Some fragments fell in a reservoir outside the town of Cherbakul, the regional governor's office said, according to the ITAR-Tass.
A six-meter-wide (20-foot-wide) crater was found in the same area, which could come from space fragments striking the ground, the news agency cited military spokesman Yaroslavl Roshchupkin as saying.
Reports conflicted on what exactly happened in the clear skies. A spokeswoman for the Emergency Ministry, Irina Rossius, told the AP there was a meteor shower, but another ministry spokeswoman, Elena Smirnikh, was quoted by the Interfax news agency as saying it was a single meteor.
Donald Yeomans, manager of the U.S. Near Earth Object Program in California, said he thought it was probably "an exploding fireball event."
"If the reports of ground damage can be verified, it might suggest an object whose original size was several meters in extent before entering the atmosphere, fragmenting and exploding due to the unequal pressure on the leading side vs. the trailing side (it pancaked and exploded)," Yeoman said in an email.
"It is far too early to provide estimates of the energy released or provide a reliable estimate of the original size," Yeomans added.
The site of Friday's spectacular show is about 5,000 kilometres (3,000 miles) west of Tunguska, which 1908 was the site of the largest recorded explosion of a space object plunging to Earth.
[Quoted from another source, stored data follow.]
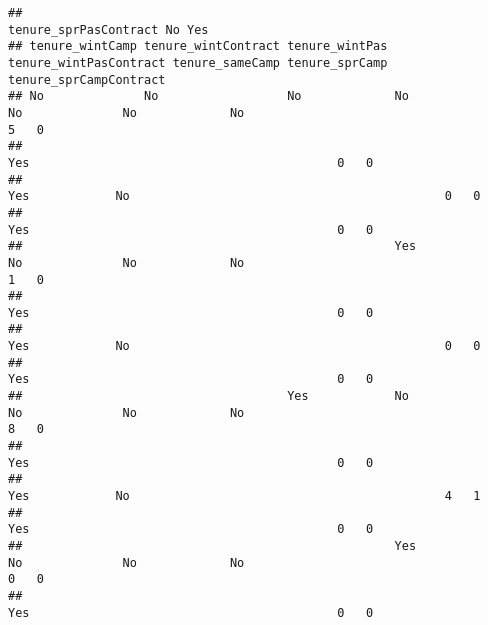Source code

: \documentclass[
]{article}
\begin{document}
\begin{verbatim}
##                                                                                                                                 tenure_sprPasContract No Yes
## tenure_wintCamp tenure_wintContract tenure_wintPas tenure_wintPasContract tenure_sameCamp tenure_sprCamp tenure_sprCampContract                             
## No              No                  No             No                     No              No             No                                            5   0
##                                                                                                          Yes                                           0   0
##                                                                                           Yes            No                                            0   0
##                                                                                                          Yes                                           0   0
##                                                    Yes                    No              No             No                                            1   0
##                                                                                                          Yes                                           0   0
##                                                                                           Yes            No                                            0   0
##                                                                                                          Yes                                           0   0
##                                     Yes            No                     No              No             No                                            8   0
##                                                                                                          Yes                                           0   0
##                                                                                           Yes            No                                            4   1
##                                                                                                          Yes                                           0   0
##                                                    Yes                    No              No             No                                            0   0
##                                                                                                          Yes                                           0   0

\end{verbatim}
\end{document}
That blast, attributed to a comet or asteroid fragment, is generally estimated to have been about 10 megatons; it levelled some 80 million trees.
The dramatic events prompted an array of reactions from prominent Russians.
Prime Minister Dmitry Medvedev, speaking at an economic forum in the Siberian city of Krasnoyarsk, said the meteor could be a symbol for the forum, showing that "not only the economy is vulnerable, but the whole planet."
Vladimir Zhirinovsky, a nationalist leader noted for vehement statements, said "It's not meteors falling. It's the test of a new weapon by the Americans," the RIA Novosti news agency reported.
Deputy Prime Minister Dmitry Rogozin said the incident showed the need for leading world powers to develop a system to intercept objects falling from space.
"At the moment, neither we nor the Americans have such technologies" to shoot down meteors or asteroids, he said, according to the Interfax news agency.